[Collected data]
════

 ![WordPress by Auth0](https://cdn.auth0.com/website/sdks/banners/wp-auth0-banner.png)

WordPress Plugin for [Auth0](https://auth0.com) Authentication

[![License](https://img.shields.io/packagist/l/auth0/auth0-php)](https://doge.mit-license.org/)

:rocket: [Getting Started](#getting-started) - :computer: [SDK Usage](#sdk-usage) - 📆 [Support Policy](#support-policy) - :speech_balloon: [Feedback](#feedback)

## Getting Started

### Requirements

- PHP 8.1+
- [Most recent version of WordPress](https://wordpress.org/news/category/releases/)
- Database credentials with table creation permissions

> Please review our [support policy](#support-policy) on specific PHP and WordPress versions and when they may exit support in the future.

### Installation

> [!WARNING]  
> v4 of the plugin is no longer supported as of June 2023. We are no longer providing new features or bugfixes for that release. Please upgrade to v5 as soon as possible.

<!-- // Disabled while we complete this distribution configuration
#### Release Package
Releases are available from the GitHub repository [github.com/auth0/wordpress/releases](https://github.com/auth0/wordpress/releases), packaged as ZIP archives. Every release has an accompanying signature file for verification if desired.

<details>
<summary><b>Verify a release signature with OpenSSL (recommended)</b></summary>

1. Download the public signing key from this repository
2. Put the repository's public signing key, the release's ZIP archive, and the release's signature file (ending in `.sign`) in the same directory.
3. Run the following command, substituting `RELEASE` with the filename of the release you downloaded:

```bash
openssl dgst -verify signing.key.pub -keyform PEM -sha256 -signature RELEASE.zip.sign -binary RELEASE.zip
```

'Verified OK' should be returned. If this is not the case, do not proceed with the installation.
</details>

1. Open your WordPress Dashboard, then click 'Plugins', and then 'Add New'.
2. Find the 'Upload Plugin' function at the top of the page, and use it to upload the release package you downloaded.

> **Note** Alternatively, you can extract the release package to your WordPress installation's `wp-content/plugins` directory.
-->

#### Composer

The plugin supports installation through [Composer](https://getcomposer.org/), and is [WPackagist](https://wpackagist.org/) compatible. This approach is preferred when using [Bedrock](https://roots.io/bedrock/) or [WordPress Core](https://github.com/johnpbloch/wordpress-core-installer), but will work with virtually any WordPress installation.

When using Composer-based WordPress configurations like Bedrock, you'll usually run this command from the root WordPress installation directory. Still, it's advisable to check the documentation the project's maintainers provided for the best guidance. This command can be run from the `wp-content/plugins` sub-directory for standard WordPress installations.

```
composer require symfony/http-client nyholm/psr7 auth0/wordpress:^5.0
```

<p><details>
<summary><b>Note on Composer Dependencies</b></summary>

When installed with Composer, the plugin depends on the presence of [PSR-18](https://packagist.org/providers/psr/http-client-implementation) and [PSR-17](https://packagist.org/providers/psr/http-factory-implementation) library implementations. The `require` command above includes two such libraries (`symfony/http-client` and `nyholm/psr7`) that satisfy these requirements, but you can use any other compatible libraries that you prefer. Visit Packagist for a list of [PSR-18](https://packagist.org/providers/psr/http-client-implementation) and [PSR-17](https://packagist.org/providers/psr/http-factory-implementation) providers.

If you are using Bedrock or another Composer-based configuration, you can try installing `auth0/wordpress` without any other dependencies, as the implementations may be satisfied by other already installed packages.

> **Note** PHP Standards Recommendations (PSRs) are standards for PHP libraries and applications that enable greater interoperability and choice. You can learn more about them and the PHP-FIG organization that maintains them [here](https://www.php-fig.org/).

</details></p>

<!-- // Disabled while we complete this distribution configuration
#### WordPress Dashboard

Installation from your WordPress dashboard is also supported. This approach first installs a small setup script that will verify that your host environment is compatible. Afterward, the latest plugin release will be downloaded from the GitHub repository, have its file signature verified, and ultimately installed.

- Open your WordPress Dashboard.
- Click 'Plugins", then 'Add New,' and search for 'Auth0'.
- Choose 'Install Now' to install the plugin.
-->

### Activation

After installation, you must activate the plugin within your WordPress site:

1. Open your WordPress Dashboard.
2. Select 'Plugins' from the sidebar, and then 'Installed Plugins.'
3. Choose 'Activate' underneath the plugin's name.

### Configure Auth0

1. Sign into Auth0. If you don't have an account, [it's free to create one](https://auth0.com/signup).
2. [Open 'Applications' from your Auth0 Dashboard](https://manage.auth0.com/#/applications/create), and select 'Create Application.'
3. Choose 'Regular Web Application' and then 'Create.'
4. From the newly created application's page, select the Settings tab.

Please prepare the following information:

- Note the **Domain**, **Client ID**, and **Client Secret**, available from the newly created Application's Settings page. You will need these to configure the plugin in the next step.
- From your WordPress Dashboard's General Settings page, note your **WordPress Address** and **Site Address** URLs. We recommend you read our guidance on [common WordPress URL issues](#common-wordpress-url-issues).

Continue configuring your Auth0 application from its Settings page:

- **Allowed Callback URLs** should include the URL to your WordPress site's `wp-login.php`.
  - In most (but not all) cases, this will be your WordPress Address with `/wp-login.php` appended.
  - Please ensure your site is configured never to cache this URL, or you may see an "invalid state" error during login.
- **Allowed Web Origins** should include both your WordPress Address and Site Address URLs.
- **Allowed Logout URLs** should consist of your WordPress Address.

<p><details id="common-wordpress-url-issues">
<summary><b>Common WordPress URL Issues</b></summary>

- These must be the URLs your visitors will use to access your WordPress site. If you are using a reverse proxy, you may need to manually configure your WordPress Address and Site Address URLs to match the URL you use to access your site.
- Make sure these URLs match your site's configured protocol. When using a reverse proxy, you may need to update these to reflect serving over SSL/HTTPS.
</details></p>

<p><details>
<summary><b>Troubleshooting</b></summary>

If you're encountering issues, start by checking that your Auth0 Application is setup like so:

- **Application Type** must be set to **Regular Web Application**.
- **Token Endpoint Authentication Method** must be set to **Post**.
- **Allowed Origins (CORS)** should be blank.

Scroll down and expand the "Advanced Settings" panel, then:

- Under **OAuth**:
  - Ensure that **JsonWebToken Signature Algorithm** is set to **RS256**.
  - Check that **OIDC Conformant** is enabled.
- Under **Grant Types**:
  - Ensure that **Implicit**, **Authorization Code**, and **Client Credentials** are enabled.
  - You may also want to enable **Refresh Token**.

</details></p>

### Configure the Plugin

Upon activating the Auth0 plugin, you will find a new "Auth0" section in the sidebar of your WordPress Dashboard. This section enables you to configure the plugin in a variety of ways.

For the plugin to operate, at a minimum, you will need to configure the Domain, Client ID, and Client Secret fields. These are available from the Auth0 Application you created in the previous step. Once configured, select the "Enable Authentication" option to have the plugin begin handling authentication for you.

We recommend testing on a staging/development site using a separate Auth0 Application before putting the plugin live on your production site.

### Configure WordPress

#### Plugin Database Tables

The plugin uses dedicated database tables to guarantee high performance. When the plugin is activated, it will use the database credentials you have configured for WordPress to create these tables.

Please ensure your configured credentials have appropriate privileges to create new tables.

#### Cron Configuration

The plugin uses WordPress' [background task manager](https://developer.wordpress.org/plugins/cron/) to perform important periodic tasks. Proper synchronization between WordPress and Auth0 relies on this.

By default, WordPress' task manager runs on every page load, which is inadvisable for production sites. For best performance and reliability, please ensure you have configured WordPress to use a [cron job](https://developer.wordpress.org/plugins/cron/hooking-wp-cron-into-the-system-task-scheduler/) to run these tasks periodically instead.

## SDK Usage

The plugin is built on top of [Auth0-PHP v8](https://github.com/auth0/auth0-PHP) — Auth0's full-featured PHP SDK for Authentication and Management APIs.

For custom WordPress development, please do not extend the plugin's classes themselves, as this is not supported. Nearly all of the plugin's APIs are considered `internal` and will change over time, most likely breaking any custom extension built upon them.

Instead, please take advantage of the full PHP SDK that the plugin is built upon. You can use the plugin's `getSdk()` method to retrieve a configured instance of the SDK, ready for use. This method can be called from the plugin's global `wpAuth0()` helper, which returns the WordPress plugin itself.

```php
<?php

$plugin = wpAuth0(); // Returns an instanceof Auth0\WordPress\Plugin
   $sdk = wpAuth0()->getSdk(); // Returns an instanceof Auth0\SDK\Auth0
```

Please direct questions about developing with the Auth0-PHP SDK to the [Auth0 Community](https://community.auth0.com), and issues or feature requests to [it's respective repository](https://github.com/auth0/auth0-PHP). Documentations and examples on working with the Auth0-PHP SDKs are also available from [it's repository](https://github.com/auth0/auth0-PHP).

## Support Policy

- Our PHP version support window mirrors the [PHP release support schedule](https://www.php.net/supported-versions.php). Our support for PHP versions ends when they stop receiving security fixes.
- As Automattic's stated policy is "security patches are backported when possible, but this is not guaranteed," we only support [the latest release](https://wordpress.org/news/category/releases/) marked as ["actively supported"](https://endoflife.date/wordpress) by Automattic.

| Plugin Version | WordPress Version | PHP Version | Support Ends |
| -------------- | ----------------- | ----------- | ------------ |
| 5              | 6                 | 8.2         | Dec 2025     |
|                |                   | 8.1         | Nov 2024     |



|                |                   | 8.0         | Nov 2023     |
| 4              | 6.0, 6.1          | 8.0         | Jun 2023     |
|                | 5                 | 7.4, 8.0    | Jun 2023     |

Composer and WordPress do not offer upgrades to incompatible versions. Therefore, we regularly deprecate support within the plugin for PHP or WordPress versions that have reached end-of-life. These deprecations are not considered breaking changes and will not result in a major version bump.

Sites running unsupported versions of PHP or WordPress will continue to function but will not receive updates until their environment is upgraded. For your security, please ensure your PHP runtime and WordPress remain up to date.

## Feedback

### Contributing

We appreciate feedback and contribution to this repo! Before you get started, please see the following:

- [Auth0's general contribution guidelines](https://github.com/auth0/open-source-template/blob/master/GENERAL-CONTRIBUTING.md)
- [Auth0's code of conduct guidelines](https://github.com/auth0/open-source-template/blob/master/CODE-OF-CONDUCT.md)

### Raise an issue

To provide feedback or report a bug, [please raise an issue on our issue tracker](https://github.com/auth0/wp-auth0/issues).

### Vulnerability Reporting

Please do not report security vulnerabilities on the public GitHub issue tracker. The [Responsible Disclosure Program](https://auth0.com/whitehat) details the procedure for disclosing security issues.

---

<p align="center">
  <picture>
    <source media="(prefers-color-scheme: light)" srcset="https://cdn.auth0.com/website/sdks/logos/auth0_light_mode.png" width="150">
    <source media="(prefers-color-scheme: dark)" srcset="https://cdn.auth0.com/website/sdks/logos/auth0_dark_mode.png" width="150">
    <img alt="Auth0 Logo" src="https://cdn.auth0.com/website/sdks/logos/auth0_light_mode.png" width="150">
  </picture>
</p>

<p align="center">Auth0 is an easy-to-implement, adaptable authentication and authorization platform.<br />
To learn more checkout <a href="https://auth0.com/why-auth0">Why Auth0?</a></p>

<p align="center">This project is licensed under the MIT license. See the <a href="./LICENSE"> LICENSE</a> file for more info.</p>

════

What you should do ::
Word for word, restate the lines of the data above that fall between the line holding "- **Application Type**" and the line holding "## SDK Usage", inclusive, and no other lines.

Exercise result ::
- **Application Type** must be set to **Regular Web Application**.
- **Token Endpoint Authentication Method** must be set to **Post**.
- **Allowed Origins (CORS)** should be blank.

Scroll down and expand the "Advanced Settings" panel, then:

- Under **OAuth**:
  - Ensure that **JsonWebToken Signature Algorithm** is set to **RS256**.
  - Check that **OIDC Conformant** is enabled.
- Under **Grant Types**:
  - Ensure that **Implicit**, **Authorization Code**, and **Client Credentials** are enabled.
  - You may also want to enable **Refresh Token**.

</details></p>

### Configure the Plugin

Upon activating the Auth0 plugin, you will find a new "Auth0" section in the sidebar of your WordPress Dashboard. This section enables you to configure the plugin in a variety of ways.

For the plugin to operate, at a minimum, you will need to configure the Domain, Client ID, and Client Secret fields. These are available from the Auth0 Application you created in the previous step. Once configured, select the "Enable Authentication" option to have the plugin begin handling authentication for you.

We recommend testing on a staging/development site using a separate Auth0 Application before putting the plugin live on your production site.

### Configure WordPress

#### Plugin Database Tables

The plugin uses dedicated database tables to guarantee high performance. When the plugin is activated, it will use the database credentials you have configured for WordPress to create these tables.

Please ensure your configured credentials have appropriate privileges to create new tables.

#### Cron Configuration

The plugin uses WordPress' [background task manager](https://developer.wordpress.org/plugins/cron/) to perform important periodic tasks. Proper synchronization between WordPress and Auth0 relies on this.

By default, WordPress' task manager runs on every page load, which is inadvisable for production sites. For best performance and reliability, please ensure you have configured WordPress to use a [cron job](https://developer.wordpress.org/plugins/cron/hooking-wp-cron-into-the-system-task-scheduler/) to run these tasks periodically instead.

## SDK Usage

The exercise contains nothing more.